Die betroffenen Länder, überwiegend in Afrika und Asien, sind ärmer als vor der Corona-Pandemie. Während sich reichere Staaten weitgehend von den ökonomischen Auswirkungen der Krise erholt haben, stecken diese sogenannten „Low-income countries“ (LICs) in einer wirtschaftlichen Abwärtsspirale. Die Staatsverschuldung dieser Länder liegt durchschnittlich bei 72 Prozent des Bruttoinlandsprodukts (BIP), ein 18-Jahres-Hoch. Fast die Hälfte dieser Länder befindet sich entweder in einer Schuldenkrise oder steht kurz davor – eine Verdoppelung im Vergleich zu 2015.
Die Gründe für diese Entwicklung sind vielschichtig. Die LICs sind weitgehend auf den Export von Rohstoffen angewiesen, was sie anfällig für die zyklischen Schwankungen der Rohstoffmärkte macht. Boom-and-Bust-Zyklen, also Phasen von plötzlichem Wachstum gefolgt von Einbrüchen, prägen die Wirtschaft dieser Länder und lassen eine nachhaltige Entwicklung kaum zu. Hinzu kommt, dass zwei Drittel dieser Staaten in Kriege oder Konflikte verwickelt sind, was die ohnehin schwachen Strukturen weiter destabilisiert.

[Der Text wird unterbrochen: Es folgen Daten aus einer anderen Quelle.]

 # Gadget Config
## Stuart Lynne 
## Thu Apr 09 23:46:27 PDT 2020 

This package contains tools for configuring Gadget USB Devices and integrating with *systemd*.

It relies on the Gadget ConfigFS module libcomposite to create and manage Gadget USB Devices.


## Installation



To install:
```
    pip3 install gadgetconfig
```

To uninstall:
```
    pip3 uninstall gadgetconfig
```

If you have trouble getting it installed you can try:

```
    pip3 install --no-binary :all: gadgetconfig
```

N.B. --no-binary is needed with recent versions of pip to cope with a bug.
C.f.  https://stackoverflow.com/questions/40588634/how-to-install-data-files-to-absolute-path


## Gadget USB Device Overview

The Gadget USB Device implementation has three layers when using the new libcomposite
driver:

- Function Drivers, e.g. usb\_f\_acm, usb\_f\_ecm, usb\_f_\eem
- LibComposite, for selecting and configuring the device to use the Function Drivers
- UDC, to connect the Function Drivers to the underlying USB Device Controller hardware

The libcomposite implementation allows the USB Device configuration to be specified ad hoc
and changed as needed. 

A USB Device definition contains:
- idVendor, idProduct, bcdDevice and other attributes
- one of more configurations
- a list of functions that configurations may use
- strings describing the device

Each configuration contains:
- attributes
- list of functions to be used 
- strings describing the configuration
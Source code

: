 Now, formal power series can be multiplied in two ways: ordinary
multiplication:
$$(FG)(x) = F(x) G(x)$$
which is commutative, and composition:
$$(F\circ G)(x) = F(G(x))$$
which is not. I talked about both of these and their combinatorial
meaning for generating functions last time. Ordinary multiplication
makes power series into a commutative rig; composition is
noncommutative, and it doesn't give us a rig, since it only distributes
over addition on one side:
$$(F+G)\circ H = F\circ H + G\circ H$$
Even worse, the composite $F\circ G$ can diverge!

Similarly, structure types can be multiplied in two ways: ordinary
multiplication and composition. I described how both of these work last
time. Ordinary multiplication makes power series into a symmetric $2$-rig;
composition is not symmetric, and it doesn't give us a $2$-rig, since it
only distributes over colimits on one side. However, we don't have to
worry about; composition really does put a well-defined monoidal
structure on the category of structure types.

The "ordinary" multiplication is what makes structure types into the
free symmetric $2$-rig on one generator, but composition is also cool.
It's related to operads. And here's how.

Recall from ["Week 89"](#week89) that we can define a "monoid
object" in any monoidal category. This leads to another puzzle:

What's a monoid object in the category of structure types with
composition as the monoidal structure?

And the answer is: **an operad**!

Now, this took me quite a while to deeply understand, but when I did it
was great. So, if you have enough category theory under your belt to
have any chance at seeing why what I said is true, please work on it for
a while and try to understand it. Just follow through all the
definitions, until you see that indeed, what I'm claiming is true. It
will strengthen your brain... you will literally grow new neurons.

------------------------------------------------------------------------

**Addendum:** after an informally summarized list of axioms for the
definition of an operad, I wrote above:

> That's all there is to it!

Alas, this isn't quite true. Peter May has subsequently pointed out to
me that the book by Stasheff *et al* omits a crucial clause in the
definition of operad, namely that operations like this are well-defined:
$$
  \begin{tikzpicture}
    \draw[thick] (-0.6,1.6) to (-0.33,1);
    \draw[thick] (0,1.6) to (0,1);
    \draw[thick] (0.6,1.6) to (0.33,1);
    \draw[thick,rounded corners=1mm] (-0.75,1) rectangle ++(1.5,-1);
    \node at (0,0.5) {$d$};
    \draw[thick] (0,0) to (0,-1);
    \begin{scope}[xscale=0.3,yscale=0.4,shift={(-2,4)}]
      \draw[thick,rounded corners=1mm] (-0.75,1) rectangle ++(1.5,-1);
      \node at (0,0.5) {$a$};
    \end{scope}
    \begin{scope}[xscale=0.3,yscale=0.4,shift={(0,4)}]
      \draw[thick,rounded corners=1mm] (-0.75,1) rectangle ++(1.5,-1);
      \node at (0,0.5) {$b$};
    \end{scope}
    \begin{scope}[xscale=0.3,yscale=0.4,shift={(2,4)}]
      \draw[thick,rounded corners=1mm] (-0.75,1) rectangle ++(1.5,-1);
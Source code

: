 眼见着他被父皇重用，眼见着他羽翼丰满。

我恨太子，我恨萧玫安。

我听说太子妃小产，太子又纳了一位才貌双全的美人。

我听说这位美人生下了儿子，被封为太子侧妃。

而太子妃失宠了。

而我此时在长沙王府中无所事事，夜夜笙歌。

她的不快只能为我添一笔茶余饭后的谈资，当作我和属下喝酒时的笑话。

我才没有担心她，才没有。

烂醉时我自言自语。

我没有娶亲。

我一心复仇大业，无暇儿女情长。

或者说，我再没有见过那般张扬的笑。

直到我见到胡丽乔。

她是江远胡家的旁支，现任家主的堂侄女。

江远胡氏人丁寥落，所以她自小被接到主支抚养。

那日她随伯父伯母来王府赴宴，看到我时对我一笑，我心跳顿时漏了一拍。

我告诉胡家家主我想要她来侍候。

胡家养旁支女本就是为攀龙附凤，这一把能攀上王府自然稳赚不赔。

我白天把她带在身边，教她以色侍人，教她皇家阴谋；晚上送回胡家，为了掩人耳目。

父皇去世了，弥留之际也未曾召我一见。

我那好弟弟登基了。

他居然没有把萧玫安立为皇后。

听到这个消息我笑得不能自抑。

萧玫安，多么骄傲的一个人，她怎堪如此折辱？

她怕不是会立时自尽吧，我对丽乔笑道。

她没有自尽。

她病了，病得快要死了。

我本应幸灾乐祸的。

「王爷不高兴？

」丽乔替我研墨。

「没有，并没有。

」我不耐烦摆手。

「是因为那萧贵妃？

Ein weiteres Problem ist der Rückgang internationaler Finanzströme. Ausländische Direktinvestitionen und offizielle Hilfe sind auf einem 14-Jahres-Tiefpunkt angelangt, wie die Studie für das Jahr 2022 festhält. Das wenige Geld, das noch in diese Länder fließt, wird überwiegend für unmittelbare Verpflichtungen wie die Bezahlung von Staatsangestellten, Schuldenzinsen und Subventionen verwendet. Investitionen in langfristige Entwicklungsziele wie Bildung oder Gesundheit werden kaum noch getätigt.
Dabei verfügen viele dieser Länder über ein enormes Potenzial. Ihre natürlichen Ressourcen sind reichlich vorhanden, und ihre Bevölkerung im erwerbsfähigen Alter wächst rasch. Doch diese Ressourcen bleiben oft ungenutzt oder werden zu ungünstigen Bedingungen exportiert, was die Abhängigkeit von den Rohstoffmärkten weiter verstärkt. Die Weltbank erkennt in ihrer Analyse an, dass nachhaltiges Wachstum und ausgeglichene Staatshaushalte theoretisch möglich wären, wenn dieses Potenzial besser genutzt würde. Doch diese Länder sind international nicht wettbewerbsfähig – eine Folge von mehr als 150 Jahren Kolonialismus, Kapitalismus und Imperialismus, die viele von ihnen in eine Abhängigkeit von den Industriestaaten getrieben haben.